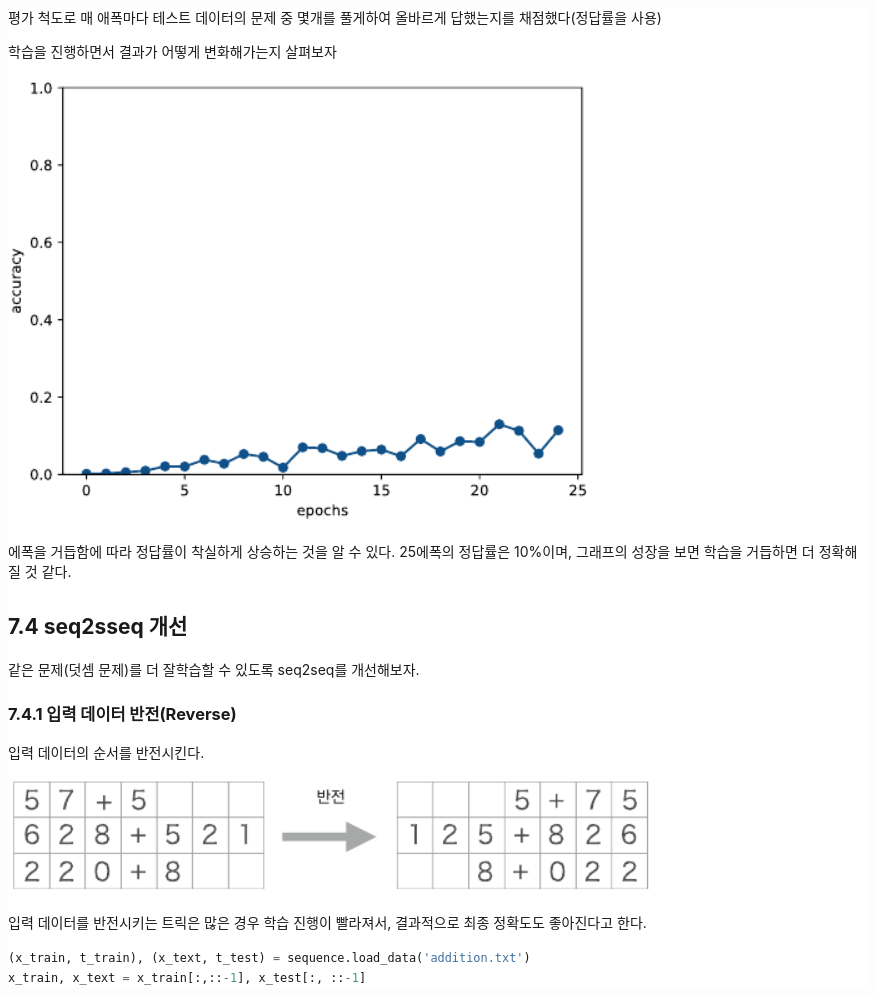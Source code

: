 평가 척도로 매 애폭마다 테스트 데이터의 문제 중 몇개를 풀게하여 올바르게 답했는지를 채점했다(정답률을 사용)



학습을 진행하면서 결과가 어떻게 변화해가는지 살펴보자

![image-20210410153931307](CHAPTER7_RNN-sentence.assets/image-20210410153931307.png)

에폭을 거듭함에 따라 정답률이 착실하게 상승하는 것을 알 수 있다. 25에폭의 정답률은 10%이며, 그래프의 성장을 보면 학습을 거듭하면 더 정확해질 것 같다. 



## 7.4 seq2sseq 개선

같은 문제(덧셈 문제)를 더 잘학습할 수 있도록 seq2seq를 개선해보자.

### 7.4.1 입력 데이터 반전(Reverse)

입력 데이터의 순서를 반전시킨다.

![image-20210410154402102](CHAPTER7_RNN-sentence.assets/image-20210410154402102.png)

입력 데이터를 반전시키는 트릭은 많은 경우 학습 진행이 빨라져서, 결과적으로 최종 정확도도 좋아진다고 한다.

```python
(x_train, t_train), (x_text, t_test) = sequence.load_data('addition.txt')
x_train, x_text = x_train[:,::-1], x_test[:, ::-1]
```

...

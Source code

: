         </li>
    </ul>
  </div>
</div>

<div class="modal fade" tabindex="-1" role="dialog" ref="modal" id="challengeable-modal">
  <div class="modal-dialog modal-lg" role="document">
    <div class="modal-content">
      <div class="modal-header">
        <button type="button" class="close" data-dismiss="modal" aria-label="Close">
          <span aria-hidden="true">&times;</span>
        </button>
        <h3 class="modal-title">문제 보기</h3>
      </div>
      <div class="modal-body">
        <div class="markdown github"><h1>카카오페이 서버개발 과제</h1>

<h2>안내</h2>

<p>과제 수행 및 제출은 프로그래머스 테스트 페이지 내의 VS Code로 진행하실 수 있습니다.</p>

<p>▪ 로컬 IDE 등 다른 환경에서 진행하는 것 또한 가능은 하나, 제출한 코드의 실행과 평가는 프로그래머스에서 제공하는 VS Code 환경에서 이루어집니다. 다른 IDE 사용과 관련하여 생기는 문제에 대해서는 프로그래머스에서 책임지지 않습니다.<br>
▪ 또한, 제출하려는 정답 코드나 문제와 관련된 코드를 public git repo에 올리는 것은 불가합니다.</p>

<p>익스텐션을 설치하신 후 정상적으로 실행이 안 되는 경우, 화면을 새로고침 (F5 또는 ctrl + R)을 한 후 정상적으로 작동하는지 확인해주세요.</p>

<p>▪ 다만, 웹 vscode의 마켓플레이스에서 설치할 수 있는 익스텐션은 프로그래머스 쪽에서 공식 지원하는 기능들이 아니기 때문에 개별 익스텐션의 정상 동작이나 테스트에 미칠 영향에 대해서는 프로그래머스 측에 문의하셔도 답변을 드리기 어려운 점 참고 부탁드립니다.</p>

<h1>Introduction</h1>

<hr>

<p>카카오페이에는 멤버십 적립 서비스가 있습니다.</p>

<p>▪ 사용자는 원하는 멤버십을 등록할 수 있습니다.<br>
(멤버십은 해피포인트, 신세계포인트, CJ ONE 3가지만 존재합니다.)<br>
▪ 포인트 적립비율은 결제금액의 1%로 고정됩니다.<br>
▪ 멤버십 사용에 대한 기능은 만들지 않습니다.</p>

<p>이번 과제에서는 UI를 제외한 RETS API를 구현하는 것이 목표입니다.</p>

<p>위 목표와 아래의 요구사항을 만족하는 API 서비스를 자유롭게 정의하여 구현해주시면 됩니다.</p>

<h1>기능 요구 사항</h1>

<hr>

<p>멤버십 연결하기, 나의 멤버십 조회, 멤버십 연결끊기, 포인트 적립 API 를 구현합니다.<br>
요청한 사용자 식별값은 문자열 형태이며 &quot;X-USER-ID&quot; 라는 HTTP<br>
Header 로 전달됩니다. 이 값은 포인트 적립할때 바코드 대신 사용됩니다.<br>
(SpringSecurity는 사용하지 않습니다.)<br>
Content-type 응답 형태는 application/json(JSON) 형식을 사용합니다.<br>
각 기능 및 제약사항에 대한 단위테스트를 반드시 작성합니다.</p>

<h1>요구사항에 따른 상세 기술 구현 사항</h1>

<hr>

- [REQUIREMENT] What is the count of lines in the data above containing the string "데이터의"? Write the number and nothing else.

- [RESULT OF THE EXERCISE] 2